*Exercise details:* Give the whole listing below once more, exactly, without pictures.
::: The data
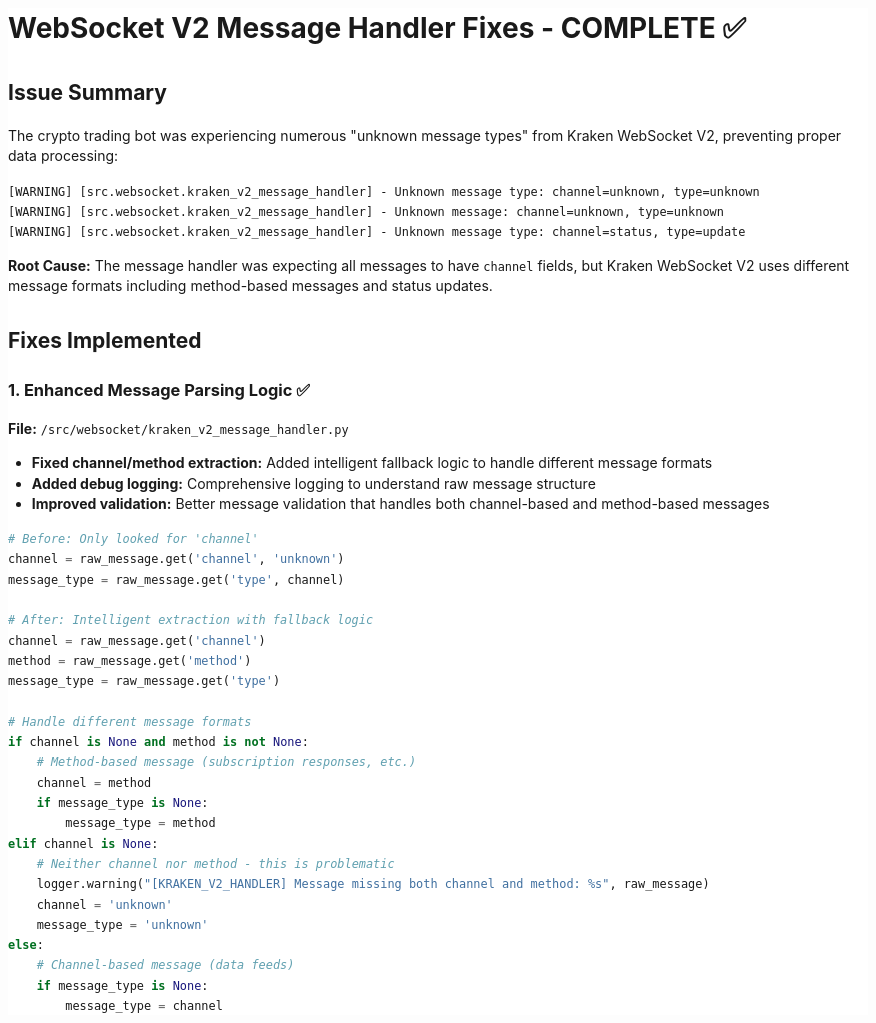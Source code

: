 # WebSocket V2 Message Handler Fixes - COMPLETE ✅

## Issue Summary

The crypto trading bot was experiencing numerous "unknown message types" from Kraken WebSocket V2, preventing proper data processing:

```
[WARNING] [src.websocket.kraken_v2_message_handler] - Unknown message type: channel=unknown, type=unknown
[WARNING] [src.websocket.kraken_v2_message_handler] - Unknown message: channel=unknown, type=unknown
[WARNING] [src.websocket.kraken_v2_message_handler] - Unknown message type: channel=status, type=update
```

**Root Cause:** The message handler was expecting all messages to have `channel` fields, but Kraken WebSocket V2 uses different message formats including method-based messages and status updates.

## Fixes Implemented

### 1. Enhanced Message Parsing Logic ✅

**File:** `/src/websocket/kraken_v2_message_handler.py`

- **Fixed channel/method extraction:** Added intelligent fallback logic to handle different message formats
- **Added debug logging:** Comprehensive logging to understand raw message structure
- **Improved validation:** Better message validation that handles both channel-based and method-based messages

```python
# Before: Only looked for 'channel'
channel = raw_message.get('channel', 'unknown')
message_type = raw_message.get('type', channel)

# After: Intelligent extraction with fallback logic
channel = raw_message.get('channel')
method = raw_message.get('method')
message_type = raw_message.get('type')

# Handle different message formats
if channel is None and method is not None:
    # Method-based message (subscription responses, etc.)
    channel = method
    if message_type is None:
        message_type = method
elif channel is None:
    # Neither channel nor method - this is problematic
    logger.warning("[KRAKEN_V2_HANDLER] Message missing both channel and method: %s", raw_message)
    channel = 'unknown'
    message_type = 'unknown'
else:
    # Channel-based message (data feeds)
    if message_type is None:
        message_type = channel
```
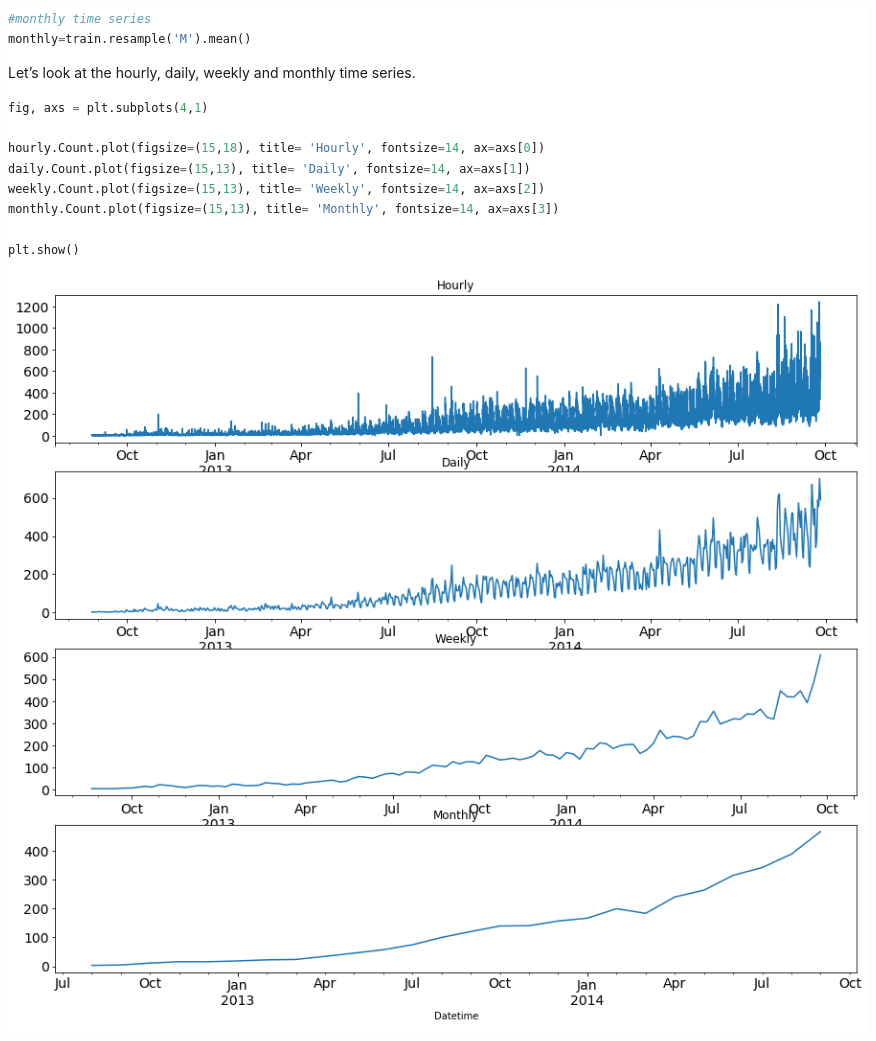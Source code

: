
 ```python
#monthly time series
monthly=train.resample('M').mean()

```

Let’s look at the hourly, daily, weekly and monthly time series.


```python
fig, axs = plt.subplots(4,1)

hourly.Count.plot(figsize=(15,18), title= 'Hourly', fontsize=14, ax=axs[0])
daily.Count.plot(figsize=(15,13), title= 'Daily', fontsize=14, ax=axs[1])
weekly.Count.plot(figsize=(15,13), title= 'Weekly', fontsize=14, ax=axs[2])
monthly.Count.plot(figsize=(15,13), title= 'Monthly', fontsize=14, ax=axs[3])

plt.show()
```


![png](mylearning/images/output_62_0.png)

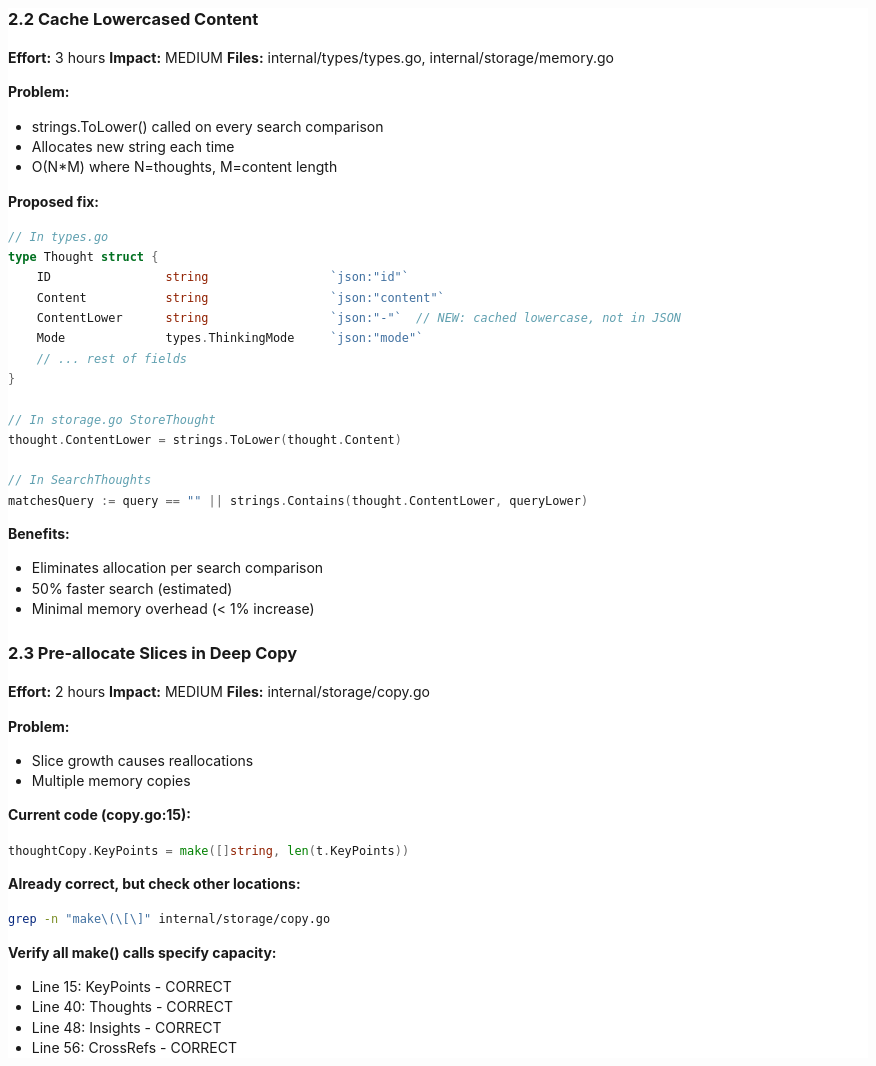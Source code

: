 ### 2.2 Cache Lowercased Content
**Effort:** 3 hours
**Impact:** MEDIUM
**Files:** internal/types/types.go, internal/storage/memory.go

**Problem:**
- strings.ToLower() called on every search comparison
- Allocates new string each time
- O(N*M) where N=thoughts, M=content length

**Proposed fix:**
```go
// In types.go
type Thought struct {
    ID                string                 `json:"id"`
    Content           string                 `json:"content"`
    ContentLower      string                 `json:"-"`  // NEW: cached lowercase, not in JSON
    Mode              types.ThinkingMode     `json:"mode"`
    // ... rest of fields
}

// In storage.go StoreThought
thought.ContentLower = strings.ToLower(thought.Content)

// In SearchThoughts
matchesQuery := query == "" || strings.Contains(thought.ContentLower, queryLower)
```

**Benefits:**
- Eliminates allocation per search comparison
- 50% faster search (estimated)
- Minimal memory overhead (< 1% increase)

### 2.3 Pre-allocate Slices in Deep Copy
**Effort:** 2 hours
**Impact:** MEDIUM
**Files:** internal/storage/copy.go

**Problem:**
- Slice growth causes reallocations
- Multiple memory copies

**Current code (copy.go:15):**
```go
thoughtCopy.KeyPoints = make([]string, len(t.KeyPoints))
```

**Already correct, but check other locations:**
```bash
grep -n "make\(\[\]" internal/storage/copy.go
```

**Verify all make() calls specify capacity:**
- Line 15: KeyPoints - CORRECT
- Line 40: Thoughts - CORRECT
- Line 48: Insights - CORRECT
- Line 56: CrossRefs - CORRECT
::::::
*Solution:*
Source code

: # WebSocket V2 Message Handler Fixes - COMPLETE ✅

## Issue Summary

The crypto trading bot was experiencing numerous "unknown message types" from Kraken WebSocket V2, preventing proper data processing:

```
[WARNING] [src.websocket.kraken_v2_message_handler] - Unknown message type: channel=unknown, type=unknown
[WARNING] [src.websocket.kraken_v2_message_handler] - Unknown message: channel=unknown, type=unknown
[WARNING] [src.websocket.kraken_v2_message_handler] - Unknown message type: channel=status, type=update
```

**Root Cause:** The message handler was expecting all messages to have `channel` fields, but Kraken WebSocket V2 uses different message formats including method-based messages and status updates.

## Fixes Implemented

### 1. Enhanced Message Parsing Logic ✅

**File:** `/src/websocket/kraken_v2_message_handler.py`

- **Fixed channel/method extraction:** Added intelligent fallback logic to handle different message formats
- **Added debug logging:** Comprehensive logging to understand raw message structure
- **Improved validation:** Better message validation that handles both channel-based and method-based messages

```python
# Before: Only looked for 'channel'
channel = raw_message.get('channel', 'unknown')
message_type = raw_message.get('type', channel)

# After: Intelligent extraction with fallback logic
channel = raw_message.get('channel')
method = raw_message.get('method')
message_type = raw_message.get('type')

# Handle different message formats
if channel is None and method is not None:
    # Method-based message (subscription responses, etc.)
    channel = method
    if message_type is None:
        message_type = method
elif channel is None:
    # Neither channel nor method - this is problematic
    logger.warning("[KRAKEN_V2_HANDLER] Message missing both channel and method: %s", raw_message)
    channel = 'unknown'
    message_type = 'unknown'
else:
    # Channel-based message (data feeds)
    if message_type is None:
        message_type = channel
```
Source code

:
 ```python
#monthly time series
monthly=train.resample('M').mean()

```

Let’s look at the hourly, daily, weekly and monthly time series.


```python
fig, axs = plt.subplots(4,1)

hourly.Count.plot(figsize=(15,18), title= 'Hourly', fontsize=14, ax=axs[0])
daily.Count.plot(figsize=(15,13), title= 'Daily', fontsize=14, ax=axs[1])
weekly.Count.plot(figsize=(15,13), title= 'Weekly', fontsize=14, ax=axs[2])
monthly.Count.plot(figsize=(15,13), title= 'Monthly', fontsize=14, ax=axs[3])

plt.show()
```


![png](mylearning/images/output_62_0.png)

Source code

: ### 2.2 Cache Lowercased Content
**Effort:** 3 hours
**Impact:** MEDIUM
**Files:** internal/types/types.go, internal/storage/memory.go

**Problem:**
- strings.ToLower() called on every search comparison
- Allocates new string each time
- O(N*M) where N=thoughts, M=content length

**Proposed fix:**
```go
// In types.go
type Thought struct {
    ID                string                 `json:"id"`
    Content           string                 `json:"content"`
    ContentLower      string                 `json:"-"`  // NEW: cached lowercase, not in JSON
    Mode              types.ThinkingMode     `json:"mode"`
    // ... rest of fields
}

// In storage.go StoreThought
thought.ContentLower = strings.ToLower(thought.Content)

// In SearchThoughts
matchesQuery := query == "" || strings.Contains(thought.ContentLower, queryLower)
```

**Benefits:**
- Eliminates allocation per search comparison
- 50% faster search (estimated)
- Minimal memory overhead (< 1% increase)

### 2.3 Pre-allocate Slices in Deep Copy
**Effort:** 2 hours
**Impact:** MEDIUM
**Files:** internal/storage/copy.go

**Problem:**
- Slice growth causes reallocations
- Multiple memory copies

**Current code (copy.go:15):**
```go
thoughtCopy.KeyPoints = make([]string, len(t.KeyPoints))
```

**Already correct, but check other locations:**
```bash
grep -n "make\(\[\]" internal/storage/copy.go
```

**Verify all make() calls specify capacity:**
- Line 15: KeyPoints - CORRECT
- Line 40: Thoughts - CORRECT
- Line 48: Insights - CORRECT
- Line 56: CrossRefs - CORRECT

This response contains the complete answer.